La struttura che da anni aspetta di vedere la luce (era il 4 luglio del 1996 quando il Consiglio Comunale con l'allora sindaco Renzo Gallerati, votò favorevolmente una delibera per il progetto in questione), oggi costerà 519.643 euro in più.
E’ quanto si legge nella delibera della Giunta regionale numero 320 del 28 maggio 2012 che approva, di fatto, la variante ai lavori. L'intera copertura finanziaria dell'opera è di 1.972.307,50 euro (di cui 719.900 euro a carico del Comune e 1.252.407 a spese della Regione). La ditta Edilsistem di Molfetta si è aggiudicata la costruzione della struttura per 1.034.003,16 euro praticando un ribasso del 30,132 % sull’importo complessivo. Con la variante sopraggiunta di 519.000 euro il costo si attesterà su 1,5mln.


LA VARIANTE
Il Comune di Montesilvano ha chiesto l’autorizzazione a completare due ulteriori piani del blocco A della struttura. Per il lavoro di soprelevazione del blocco A l’amministrazione farà leva sulle risorse economiche citate nella delibera del 9.8.2010 con cui il Commissario ad acta ha approvato una rimodulazione degli interventi in seguito agli eventi sismici. Fra gli interventi da eseguire per i quali è prevista copertura finanziaria è ricompreso proprio il potenziamento del distretto sanitario di base di Montesilvano da realizzare con finanziamento di 619.000 euro.
Il Comune ha chiesto di realizzare con ribasso d’asta il completamento dei due ulteriori piani del blocco alla cifra di 519.643 euro.
«Il Comune», si legge oggi nella delibera regionale, «ha ritenuto opportuno anticipare i lavori di sopraelevazione rinviando la finitura della parte aggiunta in quanto tale scelta permette di ottimizzare la realizzazione dell’opera potendoli affidare alla stessa ditta appaltatrice ed alle stesse condizioni contrattuali dell’appalto». L’intervento dunque rispetterà i criteri di economicità, non modificherà la finalità dell’opera, è dettato da necessità e comporterà solo un aumento del guadagno per la ditta, non dell’intero progetto.
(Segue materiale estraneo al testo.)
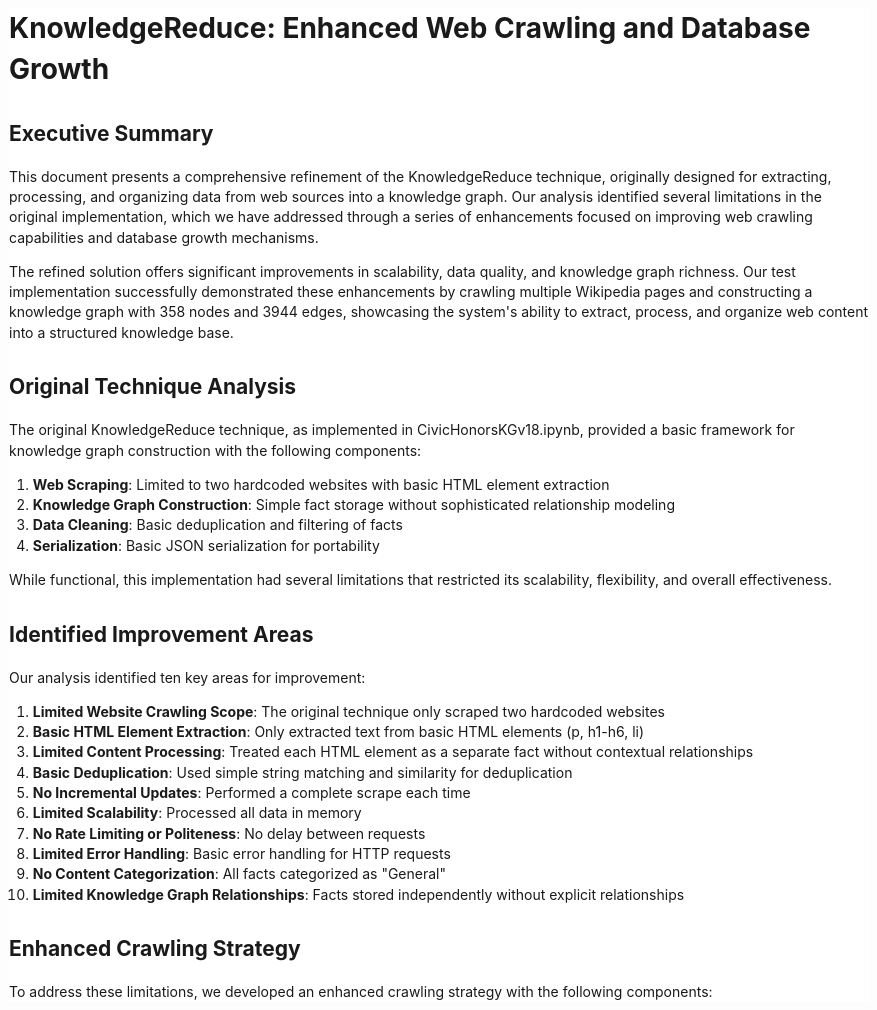 # KnowledgeReduce: Enhanced Web Crawling and Database Growth

## Executive Summary

This document presents a comprehensive refinement of the KnowledgeReduce technique, originally designed for extracting, processing, and organizing data from web sources into a knowledge graph. Our analysis identified several limitations in the original implementation, which we have addressed through a series of enhancements focused on improving web crawling capabilities and database growth mechanisms.

The refined solution offers significant improvements in scalability, data quality, and knowledge graph richness. Our test implementation successfully demonstrated these enhancements by crawling multiple Wikipedia pages and constructing a knowledge graph with 358 nodes and 3944 edges, showcasing the system's ability to extract, process, and organize web content into a structured knowledge base.

## Original Technique Analysis

The original KnowledgeReduce technique, as implemented in CivicHonorsKGv18.ipynb, provided a basic framework for knowledge graph construction with the following components:

1. **Web Scraping**: Limited to two hardcoded websites with basic HTML element extraction
2. **Knowledge Graph Construction**: Simple fact storage without sophisticated relationship modeling
3. **Data Cleaning**: Basic deduplication and filtering of facts
4. **Serialization**: Basic JSON serialization for portability

While functional, this implementation had several limitations that restricted its scalability, flexibility, and overall effectiveness.

## Identified Improvement Areas

Our analysis identified ten key areas for improvement:

1. **Limited Website Crawling Scope**: The original technique only scraped two hardcoded websites
2. **Basic HTML Element Extraction**: Only extracted text from basic HTML elements (p, h1-h6, li)
3. **Limited Content Processing**: Treated each HTML element as a separate fact without contextual relationships
4. **Basic Deduplication**: Used simple string matching and similarity for deduplication
5. **No Incremental Updates**: Performed a complete scrape each time
6. **Limited Scalability**: Processed all data in memory
7. **No Rate Limiting or Politeness**: No delay between requests
8. **Limited Error Handling**: Basic error handling for HTTP requests
9. **No Content Categorization**: All facts categorized as "General"
10. **Limited Knowledge Graph Relationships**: Facts stored independently without explicit relationships

## Enhanced Crawling Strategy

To address these limitations, we developed an enhanced crawling strategy with the following components:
Della progettazione dell’ampliamento se ne occuperà il progettista Franco Feliciani, lo stesso che insieme a Lanfranco D'Arcangelo, Donato Di Federico, Fabrizio Mulone, Antonino Prosperi ebbe l’incarico nel 2008 di stilare il progetto esecutivo dell’opera. La redazione del progetto preliminare ed esecutivo dell'opera fu accompagnata da qualche anomalia. Nell’avviso pubblico per l’individuazione dei progettisti, infatti, non compariva l'entità economica del progetto in via di realizzazione nè l'entità del compenso da corrispondere ai professionisti.


STORIA DI UNA STRUTTURA
L’opera consiste in due edifici disposti a novanta gradi l’uno con l’altro. Il blocco di un solo livello ha una superficie di 350 metri quadrati, e sarà collegato tramite un corridoio alla struttura di tre piani, ciascuno di 240 mq, per i vari ambulatori, il totale è di 1.000 mq. L’importo dell’ intervento da parte del Comune è di 719.900 mentre il resto ammonta a 1.252.407 (di cui 1.070.000 euro a carico dello Stato, 56.358 euro a carico della Regione e 125.240 a carico della Asl di Pescara).
I lavori sono stati affidati il 12 gennaio 2010 alla ditta Edilsistem di Molfetta (Ba). L’ultimazione dell’opera era prevista per il 13 gennaio 2011 ma ha subito una battuta d’arresto il primo dicembre 2010 proprio a causa della redazione del progetto di ampliamento.